OpenGL ES 2.0 Android slow rendering times

Started by
17 comments, last by Krypt0n 6 years, 1 month ago

Hi I am having this problem where I am drawing 4000 squares on screen, using VBO's and IBO's but the framerate on my Huawei P9 is only 24 FPS. Considering it has 8-core CPU and a pretty powerful GPU, I don't think it is not capable of drawing 4000 textured squares at 60FPS.

I checked the DMMS and found out that most of the time spent was by the put() method of the FloatBuffer, but the strange thing is that if I'm drawing these squares outside of the view frustum, the FPS increases.
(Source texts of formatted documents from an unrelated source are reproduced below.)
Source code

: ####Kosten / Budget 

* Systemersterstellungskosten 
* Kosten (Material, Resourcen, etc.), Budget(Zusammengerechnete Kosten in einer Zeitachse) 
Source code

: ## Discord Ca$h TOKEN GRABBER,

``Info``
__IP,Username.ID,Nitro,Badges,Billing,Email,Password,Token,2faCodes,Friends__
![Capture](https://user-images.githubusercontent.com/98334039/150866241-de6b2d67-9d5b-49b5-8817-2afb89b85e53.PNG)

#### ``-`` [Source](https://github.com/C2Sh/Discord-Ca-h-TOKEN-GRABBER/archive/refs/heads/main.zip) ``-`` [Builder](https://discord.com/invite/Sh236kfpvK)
And I'm not using frustum culling. 

If you have any ideas what could be causing this, please share them with me. Thank you in advance.

Advertisement

This is speculation based on how I've read your post, but hopefully it's helpful..
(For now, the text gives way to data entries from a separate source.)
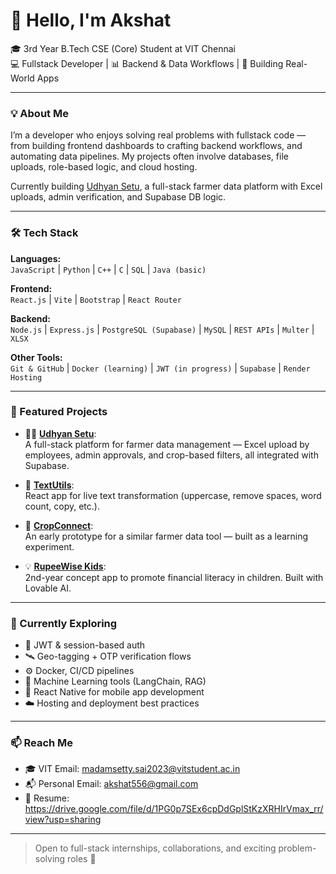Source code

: # 👋 Hello, I'm Akshat

🎓 3rd Year B.Tech CSE (Core) Student at VIT Chennai  
💻 Fullstack Developer | 📊 Backend & Data Workflows | 🚀 Building Real-World Apps

---

### 💡 About Me

I’m a developer who enjoys solving real problems with fullstack code — from building frontend dashboards to crafting backend workflows, and automating data pipelines. My projects often involve databases, file uploads, role-based logic, and cloud hosting.

Currently building [Udhyan Setu](https://github.com/msv-akshat/UdhyanSetu_Final), a full-stack farmer data platform with Excel uploads, admin verification, and Supabase DB logic.

---

### 🛠️ Tech Stack

**Languages:**  
`JavaScript` | `Python` | `C++` | `C` | `SQL` | `Java (basic)`

**Frontend:**  
`React.js` | `Vite` | `Bootstrap` | `React Router`

**Backend:**  
`Node.js` | `Express.js` | `PostgreSQL (Supabase)` | `MySQL` | `REST APIs` | `Multer` | `XLSX`

**Other Tools:**  
`Git & GitHub` | `Docker (learning)` | `JWT (in progress)` | `Supabase` | `Render Hosting`

---

### 🚀 Featured Projects

- 🧑‍🌾 [**Udhyan Setu**](https://github.com/msv-akshat/UdhyanSetu_Final):  
  A full-stack platform for farmer data management — Excel upload by employees, admin approvals, and crop-based filters, all integrated with Supabase.

- 📝 [**TextUtils**](https://github.com/msv-akshat/TextUtils):  
  React app for live text transformation (uppercase, remove spaces, word count, copy, etc.).

- 🧪 [**CropConnect**](https://github.com/msv-akshat/CropConnect):  
  An early prototype for a similar farmer data tool — built as a learning experiment.

- 💡 [**RupeeWise Kids**](https://github.com/msv-akshat/rupee-wise-kids):  
  2nd-year concept app to promote financial literacy in children. Built with Lovable AI.

---

### 🧠 Currently Exploring

- 🔐 JWT & session-based auth  
- 🛰️ Geo-tagging + OTP verification flows  
- ⚙️ Docker, CI/CD pipelines  
- 🤖 Machine Learning tools (LangChain, RAG)  
- 📱 React Native for mobile app development  
- ☁️ Hosting and deployment best practices

---

### 📫 Reach Me

- 🎓 VIT Email: [madamsetty.sai2023@vitstudent.ac.in](mailto:madamsetty.sai2023@vitstudent.ac.in)  
- 📬 Personal Email: [akshat556@gmail.com](mailto:akshat556@gmail.com)  
- 📂 Resume: https://drive.google.com/file/d/1PG0p7SEx6cpDdGplStKzXRHIrVmax_rr/view?usp=sharing

---

> Open to full-stack internships, collaborations, and exciting problem-solving roles 🙌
EDIT: I'm guessing this is the same project as the "Packed VBO w/ indexing" post, so I removed the less relevant stuff. 

Regarding put() : The way I'm interpreting  this is that you're filling FloatBuffers and sending new vertices for each object every frame. If that's the case, then you're spending a lot of unnecessary time filling the buffers and sending them to the GPU. A square is a square - The same 1-unit-to-a-side vertex buffer can be created exactly once and then used for all your draws by setting the square's  position/scale/rotation in the vertex shader using uniforms. In your case, this also means you'll probably want to tint the squares with a single uniform for color, instead of vertex colors (Unless having different-colored corners is very important to your project). 
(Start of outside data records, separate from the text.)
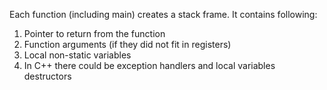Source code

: Each function (including main) creates a stack frame. It contains following:
1. Pointer to return from the function
2. Function arguments (if they did not fit in registers)
3. Local non-static variables
4. In C++ there could be exception handlers and local variables destructors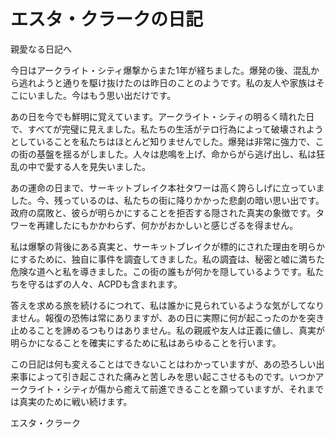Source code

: # エスタ・クラークの日記

親愛なる日記へ

今日はアークライト・シティ爆撃からまた1年が経ちました。爆発の後、混乱から逃れようと通りを駆け抜けたのは昨日のことのようです。私の友人や家族はそこにいました。今はもう思い出だけです。

あの日を今でも鮮明に覚えています。アークライト・シティの明るく晴れた日で、すべてが完璧に見えました。私たちの生活がテロ行為によって破壊されようとしていることを私たちはほとんど知りませんでした。爆発は非常に強力で、この街の基盤を揺るがしました。人々は悲鳴を上げ、命からがら逃げ出し、私は狂乱の中で愛する人を見失いました。

あの運命の日まで、サーキットブレイク本社タワーは高く誇らしげに立っていました。今、残っているのは、私たちの街に降りかかった悲劇の暗い思い出です。政府の腐敗と、彼らが明らかにすることを拒否する隠された真実の象徴です。タワーを再建したにもかかわらず、何かがおかしいと感じざるを得ません。

私は爆撃の背後にある真実と、サーキットブレイクが標的にされた理由を明らかにするために、独自に事件を調査してきました。私の調査は、秘密と嘘に満ちた危険な道へと私を導きました。この街の誰もが何かを隠しているようです。私たちを守るはずの人々、ACPDも含まれます。

答えを求める旅を続けるにつれて、私は誰かに見られているような気がしてなりません。報復の恐怖は常にありますが、あの日に実際に何が起こったのかを突き止めることを諦めるつもりはありません。私の親戚や友人は正義に値し、真実が明らかになることを確実にするために私はあらゆることを行います。

この日記は何も変えることはできないことはわかっていますが、あの恐ろしい出来事によって引き起こされた痛みと苦しみを思い起こさせるものです。いつかアークライト・シティが傷から癒えて前進できることを願っていますが、それまでは真実のために戦い続けます。

エスタ・クラーク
For now, this means moving your FloatBuffer usage and glBufferData calls to only happen once during startup if they aren't already. When you're in your draw loop, you can now just call glBindBuffer, glUniform, and glDrawElements. 

3 hours ago, EddieK said:

I checked the DMMS and found out that most of the time spent was by the put() method of the FloatBuffer

This sounds like you are updating the vertices of the quads on a frame-by-frame basis. Why? What are you trying to accomplish?

3 hours ago, EddieK said:

the strange thing is that if I'm drawing these squares outside of the view frustum, the FPS increases.

This makes it sound as if you are fillrate bound. Which is probably caused by having a lot of overlapping quads, causing the same pixels to be rasterised many times.

Rendering performance typically isn't a linear function of the number of triangles rendered. It's also some function of the number of pixels that have to be rasterised, the complexity of shaders, the number of distinct textures/shaders, etc.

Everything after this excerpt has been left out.